→ Data for this task:
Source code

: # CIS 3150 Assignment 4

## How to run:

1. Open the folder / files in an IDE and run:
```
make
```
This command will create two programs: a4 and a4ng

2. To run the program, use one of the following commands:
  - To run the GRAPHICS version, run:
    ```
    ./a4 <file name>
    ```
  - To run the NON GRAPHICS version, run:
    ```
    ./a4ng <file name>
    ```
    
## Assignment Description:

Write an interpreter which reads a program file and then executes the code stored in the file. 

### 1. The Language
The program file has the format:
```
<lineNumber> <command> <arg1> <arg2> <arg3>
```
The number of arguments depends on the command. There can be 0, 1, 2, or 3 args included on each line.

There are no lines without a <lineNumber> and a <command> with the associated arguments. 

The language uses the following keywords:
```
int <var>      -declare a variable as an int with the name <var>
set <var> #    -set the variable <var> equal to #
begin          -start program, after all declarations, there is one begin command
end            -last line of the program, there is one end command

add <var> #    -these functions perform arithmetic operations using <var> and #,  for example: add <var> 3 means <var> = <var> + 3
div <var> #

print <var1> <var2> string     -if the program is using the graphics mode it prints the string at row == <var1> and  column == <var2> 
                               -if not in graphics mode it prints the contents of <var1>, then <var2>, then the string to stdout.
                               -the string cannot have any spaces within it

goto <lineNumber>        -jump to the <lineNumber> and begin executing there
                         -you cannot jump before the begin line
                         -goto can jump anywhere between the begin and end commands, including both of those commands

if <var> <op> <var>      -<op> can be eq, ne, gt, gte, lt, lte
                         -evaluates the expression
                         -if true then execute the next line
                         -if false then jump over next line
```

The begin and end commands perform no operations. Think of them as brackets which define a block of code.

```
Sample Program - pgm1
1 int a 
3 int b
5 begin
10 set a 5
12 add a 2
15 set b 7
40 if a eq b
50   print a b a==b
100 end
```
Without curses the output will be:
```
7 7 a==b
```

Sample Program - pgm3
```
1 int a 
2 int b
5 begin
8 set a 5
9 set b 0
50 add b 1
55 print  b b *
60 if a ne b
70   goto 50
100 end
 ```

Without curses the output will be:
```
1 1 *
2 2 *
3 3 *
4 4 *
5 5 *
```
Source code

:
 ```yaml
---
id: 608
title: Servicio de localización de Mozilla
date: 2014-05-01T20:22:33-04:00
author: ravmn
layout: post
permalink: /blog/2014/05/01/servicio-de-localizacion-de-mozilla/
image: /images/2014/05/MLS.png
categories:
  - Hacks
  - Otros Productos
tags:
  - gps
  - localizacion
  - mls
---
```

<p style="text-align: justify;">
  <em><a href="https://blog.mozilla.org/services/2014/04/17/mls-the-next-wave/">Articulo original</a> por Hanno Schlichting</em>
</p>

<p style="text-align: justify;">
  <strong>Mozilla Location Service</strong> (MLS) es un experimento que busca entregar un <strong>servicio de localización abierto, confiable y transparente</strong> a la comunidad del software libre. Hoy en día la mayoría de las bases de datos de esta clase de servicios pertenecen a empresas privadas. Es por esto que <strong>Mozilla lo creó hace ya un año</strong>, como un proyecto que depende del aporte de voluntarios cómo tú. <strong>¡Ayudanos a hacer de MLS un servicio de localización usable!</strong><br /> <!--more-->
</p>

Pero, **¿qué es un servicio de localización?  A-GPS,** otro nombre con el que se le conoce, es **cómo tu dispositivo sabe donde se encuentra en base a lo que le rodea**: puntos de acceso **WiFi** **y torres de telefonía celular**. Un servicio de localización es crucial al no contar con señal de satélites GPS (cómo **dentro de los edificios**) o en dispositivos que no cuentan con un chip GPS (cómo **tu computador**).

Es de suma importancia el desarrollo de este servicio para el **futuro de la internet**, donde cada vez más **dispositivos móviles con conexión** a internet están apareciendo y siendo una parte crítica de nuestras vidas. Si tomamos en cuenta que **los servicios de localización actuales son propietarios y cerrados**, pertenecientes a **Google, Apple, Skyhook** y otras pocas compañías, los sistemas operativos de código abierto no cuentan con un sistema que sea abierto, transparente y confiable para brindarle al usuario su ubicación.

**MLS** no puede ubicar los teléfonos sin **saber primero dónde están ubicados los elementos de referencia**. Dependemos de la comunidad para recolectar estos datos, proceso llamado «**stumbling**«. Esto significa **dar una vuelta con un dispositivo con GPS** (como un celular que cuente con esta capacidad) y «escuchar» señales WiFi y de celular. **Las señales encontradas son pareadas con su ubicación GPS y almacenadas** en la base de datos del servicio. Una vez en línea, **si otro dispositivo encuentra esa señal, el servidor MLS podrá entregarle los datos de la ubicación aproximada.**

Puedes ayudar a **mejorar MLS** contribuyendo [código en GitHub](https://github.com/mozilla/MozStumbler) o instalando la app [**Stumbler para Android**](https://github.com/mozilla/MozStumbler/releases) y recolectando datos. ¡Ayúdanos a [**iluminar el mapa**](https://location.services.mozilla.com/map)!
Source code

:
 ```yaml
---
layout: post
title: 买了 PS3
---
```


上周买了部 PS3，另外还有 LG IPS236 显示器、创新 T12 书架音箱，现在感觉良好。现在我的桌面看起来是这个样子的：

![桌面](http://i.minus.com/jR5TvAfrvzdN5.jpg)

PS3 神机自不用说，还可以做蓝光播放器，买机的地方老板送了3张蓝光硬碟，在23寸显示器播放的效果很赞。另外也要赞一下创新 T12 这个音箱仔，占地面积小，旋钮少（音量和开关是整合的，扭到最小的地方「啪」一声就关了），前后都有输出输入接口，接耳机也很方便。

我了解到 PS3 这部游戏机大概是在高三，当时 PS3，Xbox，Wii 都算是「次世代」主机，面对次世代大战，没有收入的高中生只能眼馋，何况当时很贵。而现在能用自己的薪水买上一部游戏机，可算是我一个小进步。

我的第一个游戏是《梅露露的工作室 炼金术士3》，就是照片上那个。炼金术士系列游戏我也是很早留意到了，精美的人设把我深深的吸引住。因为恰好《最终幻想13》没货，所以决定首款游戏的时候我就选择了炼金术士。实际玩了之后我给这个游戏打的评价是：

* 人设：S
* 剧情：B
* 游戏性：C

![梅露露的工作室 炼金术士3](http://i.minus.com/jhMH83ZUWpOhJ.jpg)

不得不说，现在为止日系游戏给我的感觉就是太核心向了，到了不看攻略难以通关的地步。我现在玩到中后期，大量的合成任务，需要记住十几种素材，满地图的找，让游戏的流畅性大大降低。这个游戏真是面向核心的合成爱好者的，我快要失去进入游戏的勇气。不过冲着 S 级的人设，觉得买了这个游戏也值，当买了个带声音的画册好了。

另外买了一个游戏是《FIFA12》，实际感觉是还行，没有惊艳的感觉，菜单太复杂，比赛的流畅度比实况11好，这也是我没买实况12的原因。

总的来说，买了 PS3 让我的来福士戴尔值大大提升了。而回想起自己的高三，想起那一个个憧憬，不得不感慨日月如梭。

→ Task goal: Line count for "Sample": count the lines in the records above that hold this word, and give only the number.

→ Response box: 2